3. A digression on channels

Bytes 23 and 24 give, as stated above give the number of channels.

The number is given (obviously) in binary. It is also in little-endian format, that is to say the least significant digit comes first.

channels byte 23 byte 24 value of the
two bytes
100000001
01
00000000
00
0x0001
200000010
02
00000000
00
0x0002
400000100
04
00000000
00
0x0004
900001001
09
00000000
00
0x0009

The same number format applies to the other fields, thus (as stated above) byte 21 is 0xfe and byte 22 is 0xff for extensible format, and the represented value of the two bytes is 0xfffe.

4. Bytes 37 to 60

Bytes 37 and 38

always record the size of the extension. There are two possible values 0 (0x0000) and 22 (0x0016). If the value is 0 there is no extension(!), if it is 22, then the following 22 bytes have the following content:

Bytes 39 and 40

record the bits per sample. Common values are 16, 24, 32, etc (as in 44.1KHz/16bit CD audio, 48KHz/24 bit DVD audio, etc.).

Bytes 41 to 44

give the speaker positions, that is the position of loudspeakers. This information makes no sense for an ambisonic file and the value 0 (0x00000000) is used.

Bytes 45 to 60

give the GUID, that is they say what format the file is in.

The first two bytes give the information that would have occurred in bytes 21 and 22 if they had not been used for a 'see later' flag. In other words 0x0001 indicates a PCM file (a non-float file, as in -for example- classic 44.1KHz/16bit CD audio) whilst 0x0003 indicates 'IEEE float', that is a floating point file (as in -again as an example- the "32 bit float" that is often offered as a save option on editors).

The two values that can go here for ambisonic files are:

byte: 45464748495051525354555657585960
value:030000002107d3118644c8c1ca000000
value:010000002107d3118644c8c1ca000000

The upper of the two is SUBTYPE_ANBISONIC_B_FORMAT_IEEE_FLOAT (note it begins 0x0003 (but backwards, so 0x03 the 0x00) the lower is SUBTYPE_ANBISONIC_B_FORMAT_PCM (note it begins 0x0000). Besides the digits specifying whether PCM of float the two are the same.

5. Uses

As currently (late 2007) much software will not write ambisonic headers, the above information can be used to write one's own.

I have written wav2amb which works as long as the file is already in Wave Format Extensible. All it does is sets bytes 41 to 44 to zero (that is we refuse to specify speaker positions) and then sets bytes 45 to 60 to one of the above GUIDs. Oh, and of course changes the file suffix from .wav to .amb.

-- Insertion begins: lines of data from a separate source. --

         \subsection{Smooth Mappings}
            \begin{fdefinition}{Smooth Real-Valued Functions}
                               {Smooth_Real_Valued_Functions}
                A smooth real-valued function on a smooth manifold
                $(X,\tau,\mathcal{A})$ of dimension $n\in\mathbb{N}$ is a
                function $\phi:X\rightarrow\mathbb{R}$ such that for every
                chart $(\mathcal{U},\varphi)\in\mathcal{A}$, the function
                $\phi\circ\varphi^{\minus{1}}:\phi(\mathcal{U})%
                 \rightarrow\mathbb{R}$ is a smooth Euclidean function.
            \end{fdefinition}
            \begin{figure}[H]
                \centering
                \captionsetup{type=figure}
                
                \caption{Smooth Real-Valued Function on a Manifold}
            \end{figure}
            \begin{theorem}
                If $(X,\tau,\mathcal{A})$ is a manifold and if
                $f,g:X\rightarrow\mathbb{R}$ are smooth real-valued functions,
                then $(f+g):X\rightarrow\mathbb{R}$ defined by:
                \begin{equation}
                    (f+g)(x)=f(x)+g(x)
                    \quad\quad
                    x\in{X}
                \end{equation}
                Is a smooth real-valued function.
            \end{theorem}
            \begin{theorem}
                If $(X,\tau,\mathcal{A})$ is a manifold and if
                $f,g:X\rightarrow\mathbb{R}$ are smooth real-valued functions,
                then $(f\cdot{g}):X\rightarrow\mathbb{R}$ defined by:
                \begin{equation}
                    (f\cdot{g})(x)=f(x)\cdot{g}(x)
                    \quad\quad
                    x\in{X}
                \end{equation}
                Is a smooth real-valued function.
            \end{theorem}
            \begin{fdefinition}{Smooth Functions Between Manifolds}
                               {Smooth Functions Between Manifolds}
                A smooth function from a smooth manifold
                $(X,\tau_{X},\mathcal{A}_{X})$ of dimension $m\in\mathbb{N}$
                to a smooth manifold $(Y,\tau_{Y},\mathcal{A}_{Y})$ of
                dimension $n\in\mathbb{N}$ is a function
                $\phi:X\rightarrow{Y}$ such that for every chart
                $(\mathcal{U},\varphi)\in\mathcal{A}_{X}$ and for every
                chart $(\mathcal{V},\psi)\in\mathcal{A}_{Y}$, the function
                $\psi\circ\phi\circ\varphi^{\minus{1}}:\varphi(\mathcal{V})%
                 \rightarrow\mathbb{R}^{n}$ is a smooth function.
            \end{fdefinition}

This seems adequate as the change is only once in a file's history and any file can be made into Format Extensible by using Audacity (which seems to be available for virtually all platforms, and is free).

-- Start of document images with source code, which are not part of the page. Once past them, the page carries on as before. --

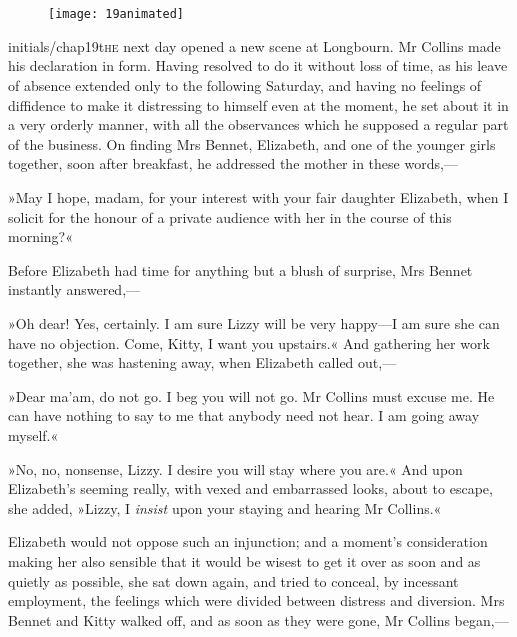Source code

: \chapter[Chapter \thechapter]{}

\begin{figure}[t!]
\centering
\texttt{[image: 19animated]}
\end{figure}

\lettrine[lines=6,image=true]{initials/chap19t}{he}  next day opened a new scene at Longbourn. Mr Collins made his declaration in form. Having resolved to do it without loss of time, as his leave of absence extended only to the following Saturday, and having no feelings of diffidence to make it distressing to himself even at the moment, he set about it in a very orderly manner, with all the observances which he supposed a regular part of the business. On finding Mrs Bennet, Elizabeth, and one of the younger girls together, soon after breakfast, he addressed the mother in these words,—

»May I hope, madam, for your interest with your fair daughter Elizabeth, when I solicit for the honour of a private audience with her in the course of this morning?«

Before Elizabeth had time for anything but a blush of surprise, Mrs Bennet instantly answered,—

»Oh dear! Yes, certainly. I am sure Lizzy will be very happy—I am sure she can have no objection. Come, Kitty, I want you upstairs.« And gathering her work together, she was hastening away, when Elizabeth called out,—

»Dear ma'am, do not go. I beg you will not go. Mr Collins must excuse me. He can have nothing to say to me that anybody need not hear. I am going away myself.«

»No, no, nonsense, Lizzy. I desire you will stay where you are.« And upon Elizabeth's seeming really, with vexed and embarrassed looks, about to escape, she added, »Lizzy, I \textit{insist} upon your staying and hearing Mr Collins.«

Elizabeth would not oppose such an injunction; and a moment's consideration making her also sensible that it would be wisest to get it over as soon and as quietly as possible, she sat down again, and tried to conceal, by incessant employment, the feelings which were divided between distress and diversion. Mrs Bennet and Kitty walked off, and as soon as they were gone, Mr Collins began,—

One could extend the rewriting to all WAVE files, this would necessitate adding bytes 39 to 60 (presumably inserting 22 new bytes between the existing byte 38 and 39); rewriting bytes 21/22 and bytes 37/38 to say the extra bytes were coming; … but it would also mean re-doing various calculations (bytes 17 to 20 which give the format 'chunk' size would change, bytes 5 to 8 which give the chunk size (file size - 8)) … It could be done, but the simpler approach is the more robust. (And hopefully in a few months common software will be writing ambisonic files (?)).

20071011: My thanks to Henry and Etienne on the ambisonia.com discussion Forum for forcing me to think about this more deeply.

There is actually a major logical flaw in the WAVEX specification (IMHO). It is totally unfatal and has little practical effect, but it shows the continuing confusion between 'form' and 'function'. All the data in the header is about what is in the file (form), basically about how it was recorded, except for eighteen bytes which say what it is suggested you do with the file (function). Perhaps it would only occur to an 'ambisonics person' to say that recording/creation are very different from playback —but they are!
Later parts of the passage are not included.